The grand bargain: Three years on: Multi-year humanitarian financing

Report
from International Rescue Committee
Published on 22 Oct 2019 View Original

Long-term crises, short-term funding

It is estimated that 132 million people are in need of humanitarian assistance in 2019, a number that has been steadily rising over the past decade. As needs rise, the length of time that people are in need of assistance also continues to grow. At the end of 2018, 78% of refugees—15.9 million people—were in protracted displacement situations.

Donors have been more generous than ever before, yet humanitarian aid is still not suited to today’s challenges. Typical humanitarian assistance awards are still short-term (less than 12 months) and restricted. This prevents aid actors from long-term planning, create delays in delivering services, especially between contracts, and incentivize short-term results rather than sustainable improvements in people’s lives and livelihoods.
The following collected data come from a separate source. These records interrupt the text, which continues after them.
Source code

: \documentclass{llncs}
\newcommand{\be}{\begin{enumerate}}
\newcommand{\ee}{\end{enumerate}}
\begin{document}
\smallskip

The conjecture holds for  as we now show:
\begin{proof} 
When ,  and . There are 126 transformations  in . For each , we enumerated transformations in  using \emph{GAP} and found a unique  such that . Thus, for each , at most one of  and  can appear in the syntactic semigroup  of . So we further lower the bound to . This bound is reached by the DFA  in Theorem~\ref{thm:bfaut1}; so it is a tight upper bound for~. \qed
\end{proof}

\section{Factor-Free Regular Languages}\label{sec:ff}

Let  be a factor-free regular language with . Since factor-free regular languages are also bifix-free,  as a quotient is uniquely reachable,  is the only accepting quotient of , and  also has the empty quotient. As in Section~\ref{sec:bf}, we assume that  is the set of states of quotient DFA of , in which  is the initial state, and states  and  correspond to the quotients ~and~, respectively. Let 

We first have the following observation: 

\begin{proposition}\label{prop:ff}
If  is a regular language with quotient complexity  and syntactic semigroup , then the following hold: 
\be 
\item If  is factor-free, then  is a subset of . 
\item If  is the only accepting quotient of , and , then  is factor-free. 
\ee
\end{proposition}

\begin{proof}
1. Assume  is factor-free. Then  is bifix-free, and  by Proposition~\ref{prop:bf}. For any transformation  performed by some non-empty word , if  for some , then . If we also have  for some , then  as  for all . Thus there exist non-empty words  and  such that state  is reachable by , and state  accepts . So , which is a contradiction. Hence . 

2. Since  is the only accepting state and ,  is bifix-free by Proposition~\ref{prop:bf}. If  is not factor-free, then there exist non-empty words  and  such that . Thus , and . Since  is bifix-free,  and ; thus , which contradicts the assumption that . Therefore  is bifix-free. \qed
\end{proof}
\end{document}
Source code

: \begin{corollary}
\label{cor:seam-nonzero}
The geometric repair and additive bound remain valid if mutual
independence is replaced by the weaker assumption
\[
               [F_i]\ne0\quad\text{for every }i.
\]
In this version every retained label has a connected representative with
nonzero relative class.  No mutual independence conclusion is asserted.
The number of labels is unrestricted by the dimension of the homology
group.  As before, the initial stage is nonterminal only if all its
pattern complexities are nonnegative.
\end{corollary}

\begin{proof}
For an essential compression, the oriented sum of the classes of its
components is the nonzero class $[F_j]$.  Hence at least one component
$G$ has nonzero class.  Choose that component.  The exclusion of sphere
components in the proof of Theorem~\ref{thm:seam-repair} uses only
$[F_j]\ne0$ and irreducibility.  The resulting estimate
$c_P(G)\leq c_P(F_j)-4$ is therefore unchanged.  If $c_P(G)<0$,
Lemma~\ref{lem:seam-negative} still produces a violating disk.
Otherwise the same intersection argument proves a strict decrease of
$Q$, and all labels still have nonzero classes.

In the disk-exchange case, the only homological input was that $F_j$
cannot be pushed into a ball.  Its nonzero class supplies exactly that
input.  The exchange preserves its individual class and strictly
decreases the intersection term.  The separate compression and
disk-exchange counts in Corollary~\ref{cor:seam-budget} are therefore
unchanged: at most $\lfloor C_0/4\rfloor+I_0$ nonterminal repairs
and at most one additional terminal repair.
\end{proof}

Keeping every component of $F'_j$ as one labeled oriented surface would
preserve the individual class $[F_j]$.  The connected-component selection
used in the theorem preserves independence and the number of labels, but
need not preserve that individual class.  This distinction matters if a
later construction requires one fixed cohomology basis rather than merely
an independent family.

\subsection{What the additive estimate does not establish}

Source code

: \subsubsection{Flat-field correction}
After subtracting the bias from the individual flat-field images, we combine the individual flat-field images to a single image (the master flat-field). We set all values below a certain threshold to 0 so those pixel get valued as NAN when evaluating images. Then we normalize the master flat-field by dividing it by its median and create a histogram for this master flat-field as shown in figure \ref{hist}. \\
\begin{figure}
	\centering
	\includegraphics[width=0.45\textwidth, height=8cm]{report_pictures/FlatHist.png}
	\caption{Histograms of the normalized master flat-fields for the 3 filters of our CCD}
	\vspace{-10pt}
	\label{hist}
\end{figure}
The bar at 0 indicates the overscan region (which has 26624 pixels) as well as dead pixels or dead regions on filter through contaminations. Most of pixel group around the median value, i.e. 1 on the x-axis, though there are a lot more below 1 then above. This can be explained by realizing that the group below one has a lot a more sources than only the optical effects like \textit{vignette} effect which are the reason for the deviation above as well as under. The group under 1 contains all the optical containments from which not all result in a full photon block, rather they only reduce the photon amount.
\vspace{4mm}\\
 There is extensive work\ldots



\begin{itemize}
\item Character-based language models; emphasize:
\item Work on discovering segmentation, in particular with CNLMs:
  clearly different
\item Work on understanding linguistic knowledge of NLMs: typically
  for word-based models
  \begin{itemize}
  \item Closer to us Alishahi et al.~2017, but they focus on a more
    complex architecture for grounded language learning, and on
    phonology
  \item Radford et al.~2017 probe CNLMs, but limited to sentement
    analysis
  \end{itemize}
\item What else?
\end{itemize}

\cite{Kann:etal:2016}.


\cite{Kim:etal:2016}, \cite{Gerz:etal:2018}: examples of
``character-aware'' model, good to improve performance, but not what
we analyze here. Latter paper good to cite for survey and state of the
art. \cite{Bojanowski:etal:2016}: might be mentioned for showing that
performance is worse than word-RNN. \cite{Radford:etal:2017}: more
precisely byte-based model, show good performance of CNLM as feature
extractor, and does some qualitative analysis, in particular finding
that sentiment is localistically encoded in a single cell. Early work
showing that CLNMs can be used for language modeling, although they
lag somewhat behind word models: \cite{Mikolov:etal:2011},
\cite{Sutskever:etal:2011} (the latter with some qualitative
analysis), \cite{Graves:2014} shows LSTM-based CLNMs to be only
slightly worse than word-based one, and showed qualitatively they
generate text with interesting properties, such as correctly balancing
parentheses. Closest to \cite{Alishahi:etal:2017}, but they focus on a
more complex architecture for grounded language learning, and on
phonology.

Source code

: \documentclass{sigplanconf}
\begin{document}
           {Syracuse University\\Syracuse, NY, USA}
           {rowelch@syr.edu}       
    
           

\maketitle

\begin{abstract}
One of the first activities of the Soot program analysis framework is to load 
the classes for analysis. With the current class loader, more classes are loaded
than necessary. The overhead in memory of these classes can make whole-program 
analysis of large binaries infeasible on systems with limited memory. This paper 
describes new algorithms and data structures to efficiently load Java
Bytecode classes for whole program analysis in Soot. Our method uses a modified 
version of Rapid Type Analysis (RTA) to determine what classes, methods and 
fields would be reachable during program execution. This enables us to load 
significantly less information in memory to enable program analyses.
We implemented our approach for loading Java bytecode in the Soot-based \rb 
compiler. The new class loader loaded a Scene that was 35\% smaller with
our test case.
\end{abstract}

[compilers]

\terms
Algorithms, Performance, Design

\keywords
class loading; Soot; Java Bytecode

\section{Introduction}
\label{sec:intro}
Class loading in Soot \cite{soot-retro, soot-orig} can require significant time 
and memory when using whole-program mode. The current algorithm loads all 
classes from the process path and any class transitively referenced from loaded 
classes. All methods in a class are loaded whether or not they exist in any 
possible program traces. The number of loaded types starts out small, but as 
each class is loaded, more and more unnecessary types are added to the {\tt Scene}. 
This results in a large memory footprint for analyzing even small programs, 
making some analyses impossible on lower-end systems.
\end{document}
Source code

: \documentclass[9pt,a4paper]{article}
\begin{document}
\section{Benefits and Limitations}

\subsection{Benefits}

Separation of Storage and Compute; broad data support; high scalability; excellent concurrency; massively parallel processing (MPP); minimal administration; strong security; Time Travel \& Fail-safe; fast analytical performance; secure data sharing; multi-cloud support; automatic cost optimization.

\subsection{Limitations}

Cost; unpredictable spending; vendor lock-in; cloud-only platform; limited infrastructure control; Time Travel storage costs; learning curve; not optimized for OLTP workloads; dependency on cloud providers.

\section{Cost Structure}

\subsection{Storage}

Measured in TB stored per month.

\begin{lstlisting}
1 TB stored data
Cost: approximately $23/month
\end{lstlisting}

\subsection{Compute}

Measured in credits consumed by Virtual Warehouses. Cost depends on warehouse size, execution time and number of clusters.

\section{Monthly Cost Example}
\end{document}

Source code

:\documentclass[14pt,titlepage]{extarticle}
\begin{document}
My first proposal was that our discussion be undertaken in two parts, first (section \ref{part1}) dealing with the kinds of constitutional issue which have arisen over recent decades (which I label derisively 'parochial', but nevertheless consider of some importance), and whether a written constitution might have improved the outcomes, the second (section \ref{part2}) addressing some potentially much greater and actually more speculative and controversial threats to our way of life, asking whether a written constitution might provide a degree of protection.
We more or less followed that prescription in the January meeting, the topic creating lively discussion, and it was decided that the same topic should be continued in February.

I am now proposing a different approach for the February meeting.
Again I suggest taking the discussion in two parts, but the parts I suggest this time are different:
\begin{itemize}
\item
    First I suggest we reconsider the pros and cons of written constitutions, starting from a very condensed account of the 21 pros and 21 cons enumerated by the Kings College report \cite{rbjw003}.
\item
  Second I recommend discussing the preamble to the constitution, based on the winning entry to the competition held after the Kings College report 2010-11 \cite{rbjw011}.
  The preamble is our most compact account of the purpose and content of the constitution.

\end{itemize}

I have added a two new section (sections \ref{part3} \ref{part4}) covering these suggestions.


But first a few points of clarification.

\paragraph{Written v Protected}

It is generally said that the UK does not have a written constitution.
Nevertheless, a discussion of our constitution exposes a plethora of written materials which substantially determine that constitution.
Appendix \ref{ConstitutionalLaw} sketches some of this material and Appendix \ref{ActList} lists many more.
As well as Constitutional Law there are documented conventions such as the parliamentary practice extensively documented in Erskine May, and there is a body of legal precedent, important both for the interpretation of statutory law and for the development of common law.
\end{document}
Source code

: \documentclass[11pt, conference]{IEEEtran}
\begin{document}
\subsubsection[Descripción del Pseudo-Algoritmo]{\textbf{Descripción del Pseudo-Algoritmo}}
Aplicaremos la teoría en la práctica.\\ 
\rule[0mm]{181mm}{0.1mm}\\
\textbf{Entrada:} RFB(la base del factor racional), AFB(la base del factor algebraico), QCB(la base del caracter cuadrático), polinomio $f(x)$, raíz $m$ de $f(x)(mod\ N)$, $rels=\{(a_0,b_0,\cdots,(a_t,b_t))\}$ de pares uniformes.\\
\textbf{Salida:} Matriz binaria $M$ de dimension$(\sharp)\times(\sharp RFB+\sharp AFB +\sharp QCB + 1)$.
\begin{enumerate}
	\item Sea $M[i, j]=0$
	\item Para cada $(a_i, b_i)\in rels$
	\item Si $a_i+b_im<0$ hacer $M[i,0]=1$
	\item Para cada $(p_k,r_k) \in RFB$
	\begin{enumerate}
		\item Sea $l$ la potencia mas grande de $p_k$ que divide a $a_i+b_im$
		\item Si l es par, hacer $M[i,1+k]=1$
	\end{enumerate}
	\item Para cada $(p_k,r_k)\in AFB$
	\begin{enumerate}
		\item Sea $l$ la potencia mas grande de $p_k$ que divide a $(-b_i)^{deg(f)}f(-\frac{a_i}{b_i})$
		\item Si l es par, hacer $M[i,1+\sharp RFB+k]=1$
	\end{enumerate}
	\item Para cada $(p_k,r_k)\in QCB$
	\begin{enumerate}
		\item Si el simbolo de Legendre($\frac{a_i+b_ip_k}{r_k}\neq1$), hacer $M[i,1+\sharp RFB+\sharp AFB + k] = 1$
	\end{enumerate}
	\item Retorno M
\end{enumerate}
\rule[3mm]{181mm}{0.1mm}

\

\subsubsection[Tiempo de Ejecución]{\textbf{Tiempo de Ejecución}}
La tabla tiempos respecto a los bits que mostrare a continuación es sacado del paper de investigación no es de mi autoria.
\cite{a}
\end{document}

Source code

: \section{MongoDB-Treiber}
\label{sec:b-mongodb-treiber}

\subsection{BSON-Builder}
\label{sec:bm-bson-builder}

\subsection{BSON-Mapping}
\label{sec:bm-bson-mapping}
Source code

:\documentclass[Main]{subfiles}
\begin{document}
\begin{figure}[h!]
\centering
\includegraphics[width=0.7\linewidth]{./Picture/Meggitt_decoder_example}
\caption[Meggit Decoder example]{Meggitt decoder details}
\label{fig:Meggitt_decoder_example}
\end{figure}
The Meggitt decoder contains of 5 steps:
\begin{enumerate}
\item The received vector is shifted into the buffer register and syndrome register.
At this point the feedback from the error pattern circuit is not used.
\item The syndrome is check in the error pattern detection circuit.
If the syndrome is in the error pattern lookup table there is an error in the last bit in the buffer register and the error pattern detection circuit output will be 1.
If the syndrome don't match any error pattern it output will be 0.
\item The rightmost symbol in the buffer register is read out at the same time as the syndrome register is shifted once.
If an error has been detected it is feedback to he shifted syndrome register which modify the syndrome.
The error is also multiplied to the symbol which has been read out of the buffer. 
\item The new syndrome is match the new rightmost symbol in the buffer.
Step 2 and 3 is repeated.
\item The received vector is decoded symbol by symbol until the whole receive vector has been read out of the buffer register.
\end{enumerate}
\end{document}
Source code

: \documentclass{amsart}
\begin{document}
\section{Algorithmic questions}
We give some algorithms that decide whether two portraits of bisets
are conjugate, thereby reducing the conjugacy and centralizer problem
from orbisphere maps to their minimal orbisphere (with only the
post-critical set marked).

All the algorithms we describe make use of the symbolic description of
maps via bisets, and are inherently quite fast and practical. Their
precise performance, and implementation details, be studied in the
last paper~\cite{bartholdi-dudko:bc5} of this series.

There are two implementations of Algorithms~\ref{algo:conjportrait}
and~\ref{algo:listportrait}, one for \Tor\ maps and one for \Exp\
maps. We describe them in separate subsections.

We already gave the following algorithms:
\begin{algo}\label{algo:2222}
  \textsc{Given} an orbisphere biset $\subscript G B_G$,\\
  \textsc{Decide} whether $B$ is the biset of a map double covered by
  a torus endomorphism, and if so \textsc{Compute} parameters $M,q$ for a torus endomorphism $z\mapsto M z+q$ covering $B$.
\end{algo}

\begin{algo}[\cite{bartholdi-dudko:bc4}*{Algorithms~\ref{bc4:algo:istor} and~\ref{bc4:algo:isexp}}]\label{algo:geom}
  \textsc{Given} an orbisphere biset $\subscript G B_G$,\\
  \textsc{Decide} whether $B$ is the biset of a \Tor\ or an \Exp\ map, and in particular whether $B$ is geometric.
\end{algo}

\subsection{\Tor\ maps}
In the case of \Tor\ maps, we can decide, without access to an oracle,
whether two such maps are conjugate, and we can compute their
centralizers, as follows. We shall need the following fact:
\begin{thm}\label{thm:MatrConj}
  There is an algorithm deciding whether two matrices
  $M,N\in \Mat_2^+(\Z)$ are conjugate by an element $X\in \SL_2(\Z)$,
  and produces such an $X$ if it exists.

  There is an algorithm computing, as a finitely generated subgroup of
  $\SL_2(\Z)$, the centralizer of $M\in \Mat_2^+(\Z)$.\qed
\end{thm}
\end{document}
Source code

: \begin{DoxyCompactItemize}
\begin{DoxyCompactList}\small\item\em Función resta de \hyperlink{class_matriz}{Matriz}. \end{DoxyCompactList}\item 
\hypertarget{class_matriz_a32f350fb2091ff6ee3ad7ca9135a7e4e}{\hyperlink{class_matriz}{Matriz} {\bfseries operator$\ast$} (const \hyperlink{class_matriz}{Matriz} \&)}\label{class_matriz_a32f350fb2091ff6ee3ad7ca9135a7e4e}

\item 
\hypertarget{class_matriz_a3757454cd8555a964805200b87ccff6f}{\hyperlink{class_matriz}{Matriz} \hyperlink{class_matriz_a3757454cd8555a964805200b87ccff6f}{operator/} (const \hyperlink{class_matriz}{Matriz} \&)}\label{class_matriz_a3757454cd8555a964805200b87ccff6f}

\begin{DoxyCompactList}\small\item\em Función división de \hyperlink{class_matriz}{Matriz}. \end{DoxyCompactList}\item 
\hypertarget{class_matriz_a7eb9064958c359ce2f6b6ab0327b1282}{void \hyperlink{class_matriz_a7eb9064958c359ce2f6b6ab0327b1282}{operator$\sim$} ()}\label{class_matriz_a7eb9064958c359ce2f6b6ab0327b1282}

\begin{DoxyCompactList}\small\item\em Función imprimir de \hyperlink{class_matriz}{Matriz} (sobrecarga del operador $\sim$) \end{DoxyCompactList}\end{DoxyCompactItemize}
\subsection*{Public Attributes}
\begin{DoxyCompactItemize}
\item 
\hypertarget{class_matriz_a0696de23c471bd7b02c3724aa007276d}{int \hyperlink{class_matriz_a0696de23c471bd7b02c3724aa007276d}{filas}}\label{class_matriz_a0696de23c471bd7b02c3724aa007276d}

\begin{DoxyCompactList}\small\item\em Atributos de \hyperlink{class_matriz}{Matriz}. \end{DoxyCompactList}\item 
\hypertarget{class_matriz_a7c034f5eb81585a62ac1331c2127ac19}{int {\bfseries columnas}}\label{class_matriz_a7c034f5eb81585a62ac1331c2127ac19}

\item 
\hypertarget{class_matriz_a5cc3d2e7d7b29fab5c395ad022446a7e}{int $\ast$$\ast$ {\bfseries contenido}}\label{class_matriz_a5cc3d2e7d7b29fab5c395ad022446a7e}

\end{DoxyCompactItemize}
Today’s humanitarian crises require adequate, predictable and flexible funding. At the World Humanitarian Summit in 2016, 34 donors, multilateral agencies and implementing organizations signed the Grand Bargain and committed to increase the amount of multi-year humanitarian financing (MYF) available—a key step toward more efficient and effective humanitarian assistance. Many have stepped-up; however, overall progress remains slow—and often difficult to track.

The benefits of multi-year financing

A growing evidence base suggests MYF can drive improved efficiency and effectiveness of humanitarian response. MYF can increase effectiveness of program outcomes in emergency settings and create cost-saving measures that reduce the gap between available funding and humanitarian needs. MYF can lower staff costs, enabling longer staff contracts and decreasing staff turnover, and reduce administrative burdens resulting from constant cycles of proposal submission and reporting that derive from short-term grants. World Food Programme in Ethiopia estimated that reduced administrative requirements saved more than $38,000 over a three year period.

Case studies suggest predictable and flexible humanitarian financing enables early and rapid response, increasing the ability to be prepared, plan programming and procure items before market prices spike. Organizations have also reported that MYF helped build greater trust with local communities by enabling for consistent community engagement. MYF can help align responses with changing needs as crises evolve.

Progress since 2016, but not enough

The Grand Bargain created momentum and put pressure on donors to provide more MYF. Self-reporting shows some progress from bilateral donors, but it is still unclear how MYF is flowing to first-line responders and what impact MYF has for beneficiaries. There is a lack of regular, transparent data and significant evidence gaps. It is difficult to know where MYF is going—what regions, sectors, partners—and there is scant analysis of long-term cost savings and program impact.

Our review of Grand Bargain self-reports suggests UN agencies—which are overwhelmingly the first beneficiaries of bilateral humanitarian financing—are not passing MYF received to first-line implementing partners. In 2017, 65% of all humanitarian funding went to just three UN agencies: WFP, UNICEF and UNHCR. Only half (5 of 10) UN agencies—UNICEF, WHO, WFP, and OCHA, UNFPA—are in a position to pass down MYF (those with an operational presence and work with/through implementing partners) and reported that they had done so; UNICEF was the only agency to report an actual figure. Although UNHCR now pursues multi-year planning cycles, it has not passed on MYF to implementing partners.